# Ferry v Eurotunnel - which would you recommend for first pet



## houseboatdream (Apr 21, 2006)

Hi Everyone

We have aready got the Eurotunnel booked for our one way journey to start Grand Tour of Europe AKA Full-timing, November 2007. (Courtesy of tesco).

However, opportunity has arisen for a two week holiday in Normandy in May. As Thomas and Dewi have got their pet passports they can come with us and it will be a good "trial run" before The Big One.

Your views/ experience appreciated please - I am trying to decide between Norfolk Line (Dover/Dunquerke) or Eurotunnel. Eurotunnel is about £100 more but has advantage that the Boys will not be left alone. Having said that, they normally sleep if left in the garage in the dark for a couple of hours if they have had a good walk beforehand. By the way, we travel them in the 'van but they sleep in the garage in cages/crates, so I'm thinking that if they were on the ferry they would just think that it was 'bed-time'.

thanks

Liz


----------



## 88870 (May 10, 2005)

For the sake fo a couple of hours and £100 I would say the Ferry. But ... perhaps that is only because I don't have to get on it!! :lol: 

My last outward bound, I was awfully seasick, are you sure your guy's aren't? I got drunk on the way back on a litre of ouzo so I would not have to face the seasickness again, it was horrendous!!)

Then again, its an opportunity to test their sea legs. If you enter to a garage full of vomit, you know they don't like ferries and perhaps get the Eurotunnel back.  

It Eurotunnet and Tesco's vouchers all the way for me thanks!! :lol:


----------



## houseboatdream (Apr 21, 2006)

No more Tesco vouchers left, I'm afraid.

None likely either as i have now transferred allegiance to Aldi and Lidl (much cheaper!!)

Still thinking about it.............do dogs get seasick?


----------



## ianhibs (May 1, 2005)

Unfortunately I don't get a choice as my better half has said we're not leaving the pooch alone on the car deck so it's the Tunnel for us.

Ian


----------



## Rapide561 (Oct 1, 2005)

*Tunnel v Ferry*

Hi

Personally, ferry, ferry, ferry, but, there is no way on earth I could leave my Oscar pops down there on the car deck. So while ever we are a pair of intrepid travellers, it will always be the tunnel

Passports - when did the dogs get their passports? Reason I ask, is just because the have the passports, does not mean they came come and go as they please. Once you have the passport, you can leave the UK, but you cannot return until 180 days after the date of the blood test. So, if the blood test was 1st January, you can not return to the UK until June 30th (used that date for easy reckoning.)

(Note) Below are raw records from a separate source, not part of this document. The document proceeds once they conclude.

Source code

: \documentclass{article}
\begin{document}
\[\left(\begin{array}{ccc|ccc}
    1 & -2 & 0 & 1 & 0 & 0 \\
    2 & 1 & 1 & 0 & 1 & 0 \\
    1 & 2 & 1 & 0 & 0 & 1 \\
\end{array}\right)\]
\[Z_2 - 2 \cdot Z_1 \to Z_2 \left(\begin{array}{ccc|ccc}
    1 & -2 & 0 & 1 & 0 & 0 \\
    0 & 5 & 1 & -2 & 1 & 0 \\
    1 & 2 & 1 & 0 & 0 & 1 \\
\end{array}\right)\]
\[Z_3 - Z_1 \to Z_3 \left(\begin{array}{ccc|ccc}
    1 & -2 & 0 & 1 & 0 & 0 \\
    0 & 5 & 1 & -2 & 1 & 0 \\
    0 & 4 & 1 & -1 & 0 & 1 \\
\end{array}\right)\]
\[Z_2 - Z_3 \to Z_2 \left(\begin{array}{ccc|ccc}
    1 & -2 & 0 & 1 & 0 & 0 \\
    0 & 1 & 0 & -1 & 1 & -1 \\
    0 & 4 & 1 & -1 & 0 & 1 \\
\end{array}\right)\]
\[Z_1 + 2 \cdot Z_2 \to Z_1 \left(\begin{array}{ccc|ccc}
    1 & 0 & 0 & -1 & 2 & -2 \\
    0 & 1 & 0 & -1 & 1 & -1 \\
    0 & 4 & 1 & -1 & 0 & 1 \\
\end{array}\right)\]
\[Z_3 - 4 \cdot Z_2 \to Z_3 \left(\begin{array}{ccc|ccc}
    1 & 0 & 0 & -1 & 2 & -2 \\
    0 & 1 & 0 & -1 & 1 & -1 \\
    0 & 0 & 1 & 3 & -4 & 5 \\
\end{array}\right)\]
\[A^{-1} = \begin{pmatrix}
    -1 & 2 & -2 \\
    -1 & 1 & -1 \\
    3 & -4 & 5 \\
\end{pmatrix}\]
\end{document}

Oscar got his passport last March, and whilst we could have left the UK then, we could not return til mid August.

Sorry to have wondered off topic.

Russell


----------



## pneumatician (May 1, 2005)

*Channel Crossing*

By Choice the tunnel everytime. 
But my purse strings tend to take precedent and as Sea France is about £90 ( 9 nights site fees) cheaper and we then have 8 weeks to recoup the couple of hours lost my better judgement won this time. I hope.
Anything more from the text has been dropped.